The fixture housing 110 may include a protective door 140 for
protecting the power supply unit 120 from the environmental
conditions. The door 140 may be made of a suitable metal such as
aluminum and is connected at a set of hinges 145 to the fixture
housing 110 via suitable fasteners, such as rivets or screws for
example.
[0038] The LED module 130 is protected by a hinge able window 150
which may be made suitable glass or opaque material rimmed by an
outer metal frame 155 and hinged at 157 to the fixture housing 110.
The fixture housing 110 includes an opening 160 for receiving a
support 170. An example of the support 170 may be a street light
pole, or any other supporting structure to secure the modular LED
fixture 100 in place.
[0039] The power supply unit 120 may be secured to an interior
surface of the fixture housing 110 with suitable fasteners such as
screws, so as to be easily removable. The power supply unit 120 may
be switched out and replaced with any other power supply unit, of
any size, so long as it fits within the footprint of the space
available within the fixture housing 110.
[0040] The power supplies may be constant current drivers which
supply constant but adjustable current with variable voltage,
depending on the number of LEDs. For example, a suitable power
supply may be a switch mode, switching LP 1090 series power supply
manufactured by MAGTECH, such as the MAGTECH LP 1090-XXYZ-E series
switchmode LED driver, for example. The driver has an adjustable
voltage range and the type of driver depends on the voltage drop of
each of the LEDs in series in the LED matrix.
[0041] FIG. 2 is a top view of the fixture 100 with visible heat
spreading components. Referring to FIG. 2 and looking at a top side
of the fixture 100, a plurality of fins 165 also known as heat
spreading T-bars may be provided with channel spacings there
between to facilitate thermal dissipation. In one example, these
fins 165 may be formed as part of a single cast modular fixture
housing 110. The fixture housing 110 may be made of a suitable
material providing a heat sinking or heat spreading capability,
such as aluminum, ceramic and/or other materials.

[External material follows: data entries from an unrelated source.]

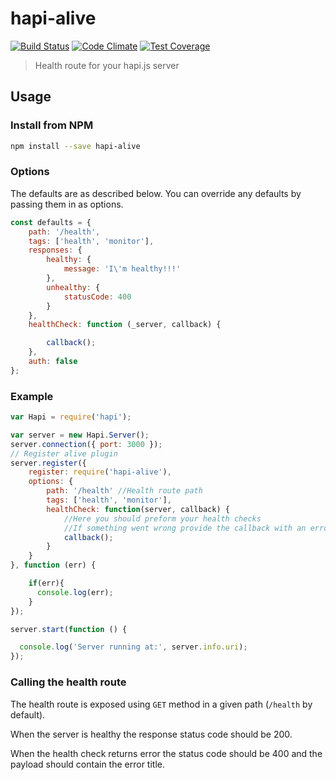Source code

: # hapi-alive
[![Build Status](https://travis-ci.org/idoshamun/hapi-alive.svg)](https://travis-ci.org/idoshamun/hapi-alive)
[![Code Climate](https://codeclimate.com/github/idoshamun/hapi-alive/badges/gpa.svg)](https://codeclimate.com/github/idoshamun/hapi-alive)
[![Test Coverage](https://codeclimate.com/github/idoshamun/hapi-alive/badges/coverage.svg)](https://codeclimate.com/github/idoshamun/hapi-alive/coverage)

> Health route for your hapi.js server

## Usage

### Install from NPM

```sh
npm install --save hapi-alive
```

### Options

The defaults are as described below. You can override any defaults by passing them in as options.

```javascript
const defaults = {
    path: '/health',
    tags: ['health', 'monitor'],
    responses: {
        healthy: {
            message: 'I\'m healthy!!!'
        },
        unhealthy: {
            statusCode: 400
        }
    },
    healthCheck: function (_server, callback) {

        callback();
    },
    auth: false
};
```

### Example

```javascript
var Hapi = require('hapi');

var server = new Hapi.Server();
server.connection({ port: 3000 });
// Register alive plugin
server.register({
    register: require('hapi-alive'),
    options: {
        path: '/health' //Health route path
        tags: ['health', 'monitor'],
        healthCheck: function(server, callback) {
            //Here you should preform your health checks
            //If something went wrong provide the callback with an error
            callback();
        }
    }
}, function (err) {

    if(err){
      console.log(err);
    }
});

server.start(function () {

  console.log('Server running at:', server.info.uri);
});
```

### Calling the health route

The health route is exposed using `GET` method in a given path (`/health` by default).

When the server is healthy the response status code should be 200.

When the health check returns error the status code should be 400 and the payload should contain the error title.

[0042] FIGS. 3 and 4 illustrate side views of the modular LED
fixture to illustrate the thin footprint from the LED fixture on a
suitable support 170. As shown in FIGS. 3 and 4, the widest portion
at junction 180 where the support 170 meets the fixture housing 110
has a thickness of 3 inches. The fins 165 have a height of 1 inch
and the thin portion 168 of the fixture housing 110 has a width
cross sectional height of 1 inch, for a total thickness of two
inches. The cross sectional thickness at the widest part of fixture
housing is 3'. The fins 165 have a thermal surface area of 240
in.sup.2, and the remainder of fixture housing 110 provides another
120 in.sup.2 thermal surface area to dissipate heat generated by
the LEDs 135. In an example, the LED module 130 consumes at least
90 W of power. The thin cross-section provides a fixture 100 that
has a small, narrow footprint, but which is capable of high-power,
high-performance lighting applications.
[0043] FIG. 5 is a detailed bottom view of the modular LED lighting
fixture 100 showing the LED light module 130 in more detail. In
FIG. 5 the door 140 and window 150 have been removed for purposes
of clarity. As shown in FIG. 5, the LED module 130 includes one or
more LED lamps 135. The LEDs 135 are mounted on printed circuit
board (PCB) strips 138, which in turn are attached to a suitable
backing plate (not shown), which may be made of a suitable
thermally conducted material such as copper, for example. The
strips 138 of LEDs 135 may be secured to an interior surface of the
fixture housing 110 with suitable fasteners such as screws, so as
to be easily removable. One, some or all strips 138 may be switched
out and replaced with any other strips 138, of any size, so long as
it fits within the footprint of the space available for the LED
module 130 within the fixture housing 110. In an alternative, a
backing plate supporting all strips 138 of the module 130 may be
may be secured to an interior surface of the fixture housing 110
with suitable fasteners such as screws, so as to be easily
removable. The entire LED module 130 may be switched out and
replaced with another LED module 130, of any size, so long as it
fits within the footprint of the space available within the fixture
housing 110.
[0044] The LEDs 135 may be configured to emit any desired color of
light. The LEDs may be blue LEDs, green LEDs, red LEDs, different
color temperature white LEDs such as warm white or cool or soft
white LEDs, and/or varying combinations of one or more of blue,
green, red and white LEDs 135. In an example, white light is
typically used for area lighting such as street lights. White LEDs
may include a blue LED chip phosphor for wavelength conversion.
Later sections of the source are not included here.